### Exercise aim
Where does the string "texttt" occur in the entries below? Copy every line where it does.
─── Provided data
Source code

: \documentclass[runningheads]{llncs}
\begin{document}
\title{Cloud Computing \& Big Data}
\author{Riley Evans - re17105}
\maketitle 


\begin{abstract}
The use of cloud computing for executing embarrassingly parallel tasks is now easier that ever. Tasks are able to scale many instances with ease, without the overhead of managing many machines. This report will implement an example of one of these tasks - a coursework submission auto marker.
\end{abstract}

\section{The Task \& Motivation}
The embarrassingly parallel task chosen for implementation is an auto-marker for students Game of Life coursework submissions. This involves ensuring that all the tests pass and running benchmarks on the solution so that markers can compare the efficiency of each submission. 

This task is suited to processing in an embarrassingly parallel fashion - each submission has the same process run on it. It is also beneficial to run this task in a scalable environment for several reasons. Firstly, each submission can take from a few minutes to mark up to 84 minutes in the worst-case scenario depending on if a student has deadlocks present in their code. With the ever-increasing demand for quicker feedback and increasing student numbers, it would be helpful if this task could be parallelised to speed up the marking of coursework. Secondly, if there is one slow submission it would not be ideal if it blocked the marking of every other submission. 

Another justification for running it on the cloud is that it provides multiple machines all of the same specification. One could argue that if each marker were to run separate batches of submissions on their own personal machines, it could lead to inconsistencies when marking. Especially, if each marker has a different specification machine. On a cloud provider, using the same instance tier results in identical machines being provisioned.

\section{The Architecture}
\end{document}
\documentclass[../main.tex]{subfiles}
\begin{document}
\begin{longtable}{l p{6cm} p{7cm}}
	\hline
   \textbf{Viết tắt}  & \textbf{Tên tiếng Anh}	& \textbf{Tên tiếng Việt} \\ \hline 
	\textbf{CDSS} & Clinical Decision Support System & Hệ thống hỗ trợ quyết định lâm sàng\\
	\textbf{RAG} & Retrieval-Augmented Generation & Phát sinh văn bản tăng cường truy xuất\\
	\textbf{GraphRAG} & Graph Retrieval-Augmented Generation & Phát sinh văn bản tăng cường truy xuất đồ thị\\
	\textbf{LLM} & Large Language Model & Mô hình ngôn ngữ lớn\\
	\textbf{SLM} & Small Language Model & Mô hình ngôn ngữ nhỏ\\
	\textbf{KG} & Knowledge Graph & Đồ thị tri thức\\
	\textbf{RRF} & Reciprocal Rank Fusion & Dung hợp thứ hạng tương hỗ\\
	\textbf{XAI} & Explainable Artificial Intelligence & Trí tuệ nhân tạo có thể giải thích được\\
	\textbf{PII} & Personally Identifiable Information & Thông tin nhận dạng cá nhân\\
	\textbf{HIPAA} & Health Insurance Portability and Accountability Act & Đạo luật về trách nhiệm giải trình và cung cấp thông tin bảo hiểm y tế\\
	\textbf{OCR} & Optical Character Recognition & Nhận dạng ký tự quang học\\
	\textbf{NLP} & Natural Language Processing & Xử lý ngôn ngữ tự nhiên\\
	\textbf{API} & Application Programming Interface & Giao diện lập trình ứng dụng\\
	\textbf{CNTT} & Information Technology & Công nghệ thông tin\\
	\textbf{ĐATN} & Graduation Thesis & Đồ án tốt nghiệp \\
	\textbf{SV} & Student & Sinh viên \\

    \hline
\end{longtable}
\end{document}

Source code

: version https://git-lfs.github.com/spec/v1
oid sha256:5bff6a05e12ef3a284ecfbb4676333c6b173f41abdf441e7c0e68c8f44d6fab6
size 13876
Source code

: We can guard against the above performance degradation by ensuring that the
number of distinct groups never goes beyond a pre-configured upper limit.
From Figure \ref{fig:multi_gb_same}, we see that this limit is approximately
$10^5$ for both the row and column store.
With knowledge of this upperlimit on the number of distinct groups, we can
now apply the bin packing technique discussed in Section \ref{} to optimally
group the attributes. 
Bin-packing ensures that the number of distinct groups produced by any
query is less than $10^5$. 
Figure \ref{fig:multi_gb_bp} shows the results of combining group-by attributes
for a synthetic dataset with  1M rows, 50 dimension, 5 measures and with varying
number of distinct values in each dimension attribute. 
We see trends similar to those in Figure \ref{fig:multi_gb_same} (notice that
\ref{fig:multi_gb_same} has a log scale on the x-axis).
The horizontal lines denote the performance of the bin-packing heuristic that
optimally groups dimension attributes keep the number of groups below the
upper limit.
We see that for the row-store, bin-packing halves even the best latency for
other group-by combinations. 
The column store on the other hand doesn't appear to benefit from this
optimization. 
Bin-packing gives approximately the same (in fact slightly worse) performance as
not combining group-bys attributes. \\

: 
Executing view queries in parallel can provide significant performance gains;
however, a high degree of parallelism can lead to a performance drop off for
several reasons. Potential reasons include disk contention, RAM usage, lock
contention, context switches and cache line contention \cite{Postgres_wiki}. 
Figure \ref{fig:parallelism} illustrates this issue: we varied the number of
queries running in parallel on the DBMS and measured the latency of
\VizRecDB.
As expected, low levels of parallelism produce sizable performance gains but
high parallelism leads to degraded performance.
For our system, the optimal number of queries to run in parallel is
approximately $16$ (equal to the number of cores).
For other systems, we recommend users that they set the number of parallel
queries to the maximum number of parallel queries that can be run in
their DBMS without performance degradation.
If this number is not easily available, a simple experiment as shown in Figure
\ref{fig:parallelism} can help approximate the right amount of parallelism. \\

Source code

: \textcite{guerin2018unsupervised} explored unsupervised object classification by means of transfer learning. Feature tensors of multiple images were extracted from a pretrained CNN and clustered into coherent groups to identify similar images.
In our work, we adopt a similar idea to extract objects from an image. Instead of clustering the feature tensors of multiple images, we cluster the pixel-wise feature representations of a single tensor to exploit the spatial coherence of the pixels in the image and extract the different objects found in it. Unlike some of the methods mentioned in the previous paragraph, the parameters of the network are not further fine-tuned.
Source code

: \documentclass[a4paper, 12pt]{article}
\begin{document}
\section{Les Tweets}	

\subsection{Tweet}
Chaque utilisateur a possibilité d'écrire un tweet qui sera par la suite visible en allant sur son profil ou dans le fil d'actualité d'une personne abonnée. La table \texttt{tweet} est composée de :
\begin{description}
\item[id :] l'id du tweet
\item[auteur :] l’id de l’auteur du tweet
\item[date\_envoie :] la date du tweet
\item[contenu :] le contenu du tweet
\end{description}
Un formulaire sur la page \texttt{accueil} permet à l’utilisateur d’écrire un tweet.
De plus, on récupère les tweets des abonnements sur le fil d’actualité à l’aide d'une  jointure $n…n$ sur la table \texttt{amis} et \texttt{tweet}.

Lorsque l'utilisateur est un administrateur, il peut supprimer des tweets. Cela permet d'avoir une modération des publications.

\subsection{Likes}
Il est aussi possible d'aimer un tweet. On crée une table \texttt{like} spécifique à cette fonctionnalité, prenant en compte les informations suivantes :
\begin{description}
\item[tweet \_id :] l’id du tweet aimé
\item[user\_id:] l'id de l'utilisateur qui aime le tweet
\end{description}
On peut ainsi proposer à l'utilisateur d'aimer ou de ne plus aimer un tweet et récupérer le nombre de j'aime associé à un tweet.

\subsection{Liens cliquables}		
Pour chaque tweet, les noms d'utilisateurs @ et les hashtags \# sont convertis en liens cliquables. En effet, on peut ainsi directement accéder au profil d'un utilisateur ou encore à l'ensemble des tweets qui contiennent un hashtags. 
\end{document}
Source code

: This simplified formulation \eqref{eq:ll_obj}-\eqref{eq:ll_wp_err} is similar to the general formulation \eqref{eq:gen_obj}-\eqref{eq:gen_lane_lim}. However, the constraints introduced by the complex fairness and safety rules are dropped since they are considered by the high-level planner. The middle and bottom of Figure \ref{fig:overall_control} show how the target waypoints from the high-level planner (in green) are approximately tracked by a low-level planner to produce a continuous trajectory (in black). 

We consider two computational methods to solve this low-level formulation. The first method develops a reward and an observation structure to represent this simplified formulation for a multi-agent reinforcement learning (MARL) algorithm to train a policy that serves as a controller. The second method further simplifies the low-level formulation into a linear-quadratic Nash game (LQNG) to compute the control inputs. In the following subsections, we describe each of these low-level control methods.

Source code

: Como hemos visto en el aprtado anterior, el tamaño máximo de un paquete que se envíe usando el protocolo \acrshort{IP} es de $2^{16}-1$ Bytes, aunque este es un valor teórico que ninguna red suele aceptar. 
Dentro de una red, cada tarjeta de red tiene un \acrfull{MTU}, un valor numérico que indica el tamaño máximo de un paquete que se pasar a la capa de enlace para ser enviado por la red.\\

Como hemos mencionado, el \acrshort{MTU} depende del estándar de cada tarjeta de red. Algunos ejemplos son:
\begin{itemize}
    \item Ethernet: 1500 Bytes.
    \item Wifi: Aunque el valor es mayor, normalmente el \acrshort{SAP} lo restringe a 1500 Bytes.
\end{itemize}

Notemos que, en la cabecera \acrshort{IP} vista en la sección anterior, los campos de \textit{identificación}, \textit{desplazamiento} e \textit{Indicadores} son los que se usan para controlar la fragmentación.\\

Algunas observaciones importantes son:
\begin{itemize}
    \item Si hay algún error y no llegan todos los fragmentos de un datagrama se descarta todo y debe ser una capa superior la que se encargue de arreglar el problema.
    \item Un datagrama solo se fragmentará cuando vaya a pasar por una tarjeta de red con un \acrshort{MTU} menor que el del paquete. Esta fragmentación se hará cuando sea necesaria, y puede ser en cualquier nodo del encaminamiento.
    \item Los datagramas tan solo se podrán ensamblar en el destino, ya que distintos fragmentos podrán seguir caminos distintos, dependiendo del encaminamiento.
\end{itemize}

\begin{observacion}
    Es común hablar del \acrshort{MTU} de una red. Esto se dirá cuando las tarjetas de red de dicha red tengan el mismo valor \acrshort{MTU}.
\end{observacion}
──────
### Your response
Chaque utilisateur a possibilité d'écrire un tweet qui sera par la suite visible en allant sur son profil ou dans le fil d'actualité d'une personne abonnée. La table \texttt{tweet} est composée de :
Un formulaire sur la page \texttt{accueil} permet à l’utilisateur d’écrire un tweet.
De plus, on récupère les tweets des abonnements sur le fil d’actualité à l’aide d'une  jointure $n…n$ sur la table \texttt{amis} et \texttt{tweet}.
Il est aussi possible d'aimer un tweet. On crée une table \texttt{like} spécifique à cette fonctionnalité, prenant en compte les informations suivantes :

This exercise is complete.